**EXERCISE**
Please reproduce, exactly as given, the lines running from the start of the data to the line containing "- Triangulation matrix - done", inclusive, and omit the pictures.

**SOURCE INFORMATION**

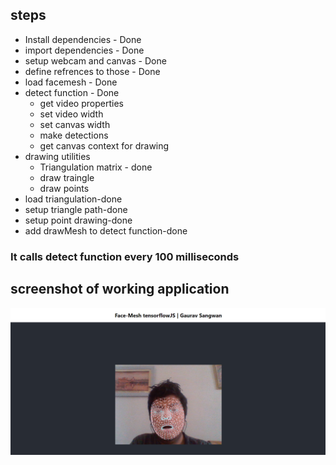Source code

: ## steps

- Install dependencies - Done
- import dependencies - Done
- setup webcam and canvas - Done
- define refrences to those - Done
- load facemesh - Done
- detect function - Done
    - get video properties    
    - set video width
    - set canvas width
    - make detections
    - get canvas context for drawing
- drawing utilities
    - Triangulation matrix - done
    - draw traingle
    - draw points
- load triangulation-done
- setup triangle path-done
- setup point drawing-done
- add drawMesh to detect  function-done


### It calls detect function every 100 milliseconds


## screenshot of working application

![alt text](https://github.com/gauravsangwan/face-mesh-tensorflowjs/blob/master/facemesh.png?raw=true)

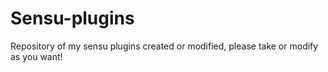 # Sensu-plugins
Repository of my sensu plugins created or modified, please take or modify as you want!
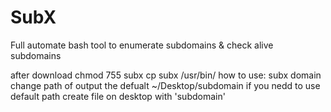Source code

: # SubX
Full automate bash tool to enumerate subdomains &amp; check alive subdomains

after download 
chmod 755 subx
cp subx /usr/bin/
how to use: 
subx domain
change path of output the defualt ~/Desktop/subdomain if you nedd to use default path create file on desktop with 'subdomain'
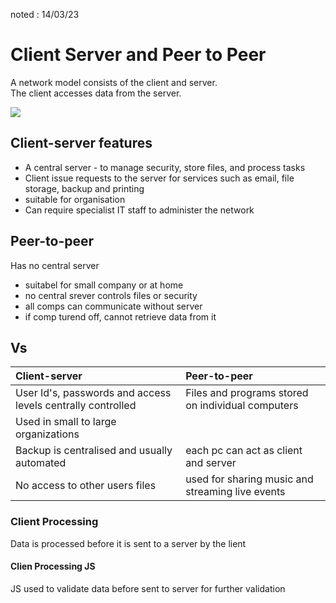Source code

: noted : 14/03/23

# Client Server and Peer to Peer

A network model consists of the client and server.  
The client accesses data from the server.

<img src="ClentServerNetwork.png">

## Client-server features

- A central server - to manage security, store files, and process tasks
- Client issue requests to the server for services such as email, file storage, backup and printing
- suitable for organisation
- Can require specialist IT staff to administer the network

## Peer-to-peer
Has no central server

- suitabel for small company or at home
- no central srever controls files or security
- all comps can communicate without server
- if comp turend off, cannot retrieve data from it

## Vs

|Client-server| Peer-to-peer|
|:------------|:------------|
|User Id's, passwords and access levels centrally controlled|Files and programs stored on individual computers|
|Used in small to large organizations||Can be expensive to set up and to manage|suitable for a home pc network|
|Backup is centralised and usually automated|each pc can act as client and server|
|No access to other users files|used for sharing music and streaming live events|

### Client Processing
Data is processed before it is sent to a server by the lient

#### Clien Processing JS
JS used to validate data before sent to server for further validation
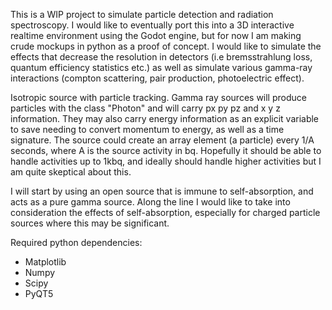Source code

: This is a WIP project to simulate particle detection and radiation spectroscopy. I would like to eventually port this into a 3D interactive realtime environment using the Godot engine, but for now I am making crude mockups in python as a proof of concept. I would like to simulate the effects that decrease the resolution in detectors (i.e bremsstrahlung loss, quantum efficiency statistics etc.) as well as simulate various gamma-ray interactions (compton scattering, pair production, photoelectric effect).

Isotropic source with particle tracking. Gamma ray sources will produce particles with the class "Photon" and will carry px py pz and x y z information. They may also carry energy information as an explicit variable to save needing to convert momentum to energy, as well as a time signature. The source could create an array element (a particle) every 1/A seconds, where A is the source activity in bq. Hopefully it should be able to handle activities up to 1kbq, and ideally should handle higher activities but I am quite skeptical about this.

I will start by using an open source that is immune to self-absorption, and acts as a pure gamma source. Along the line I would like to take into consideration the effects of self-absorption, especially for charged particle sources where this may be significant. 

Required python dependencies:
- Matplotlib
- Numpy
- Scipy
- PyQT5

**SOLUTION TO THE PROBLEM**
Source code

: ## steps

- Install dependencies - Done
- import dependencies - Done
- setup webcam and canvas - Done
- define refrences to those - Done
- load facemesh - Done
- detect function - Done
    - get video properties    
    - set video width
    - set canvas width
    - make detections
    - get canvas context for drawing
- drawing utilities
    - Triangulation matrix - done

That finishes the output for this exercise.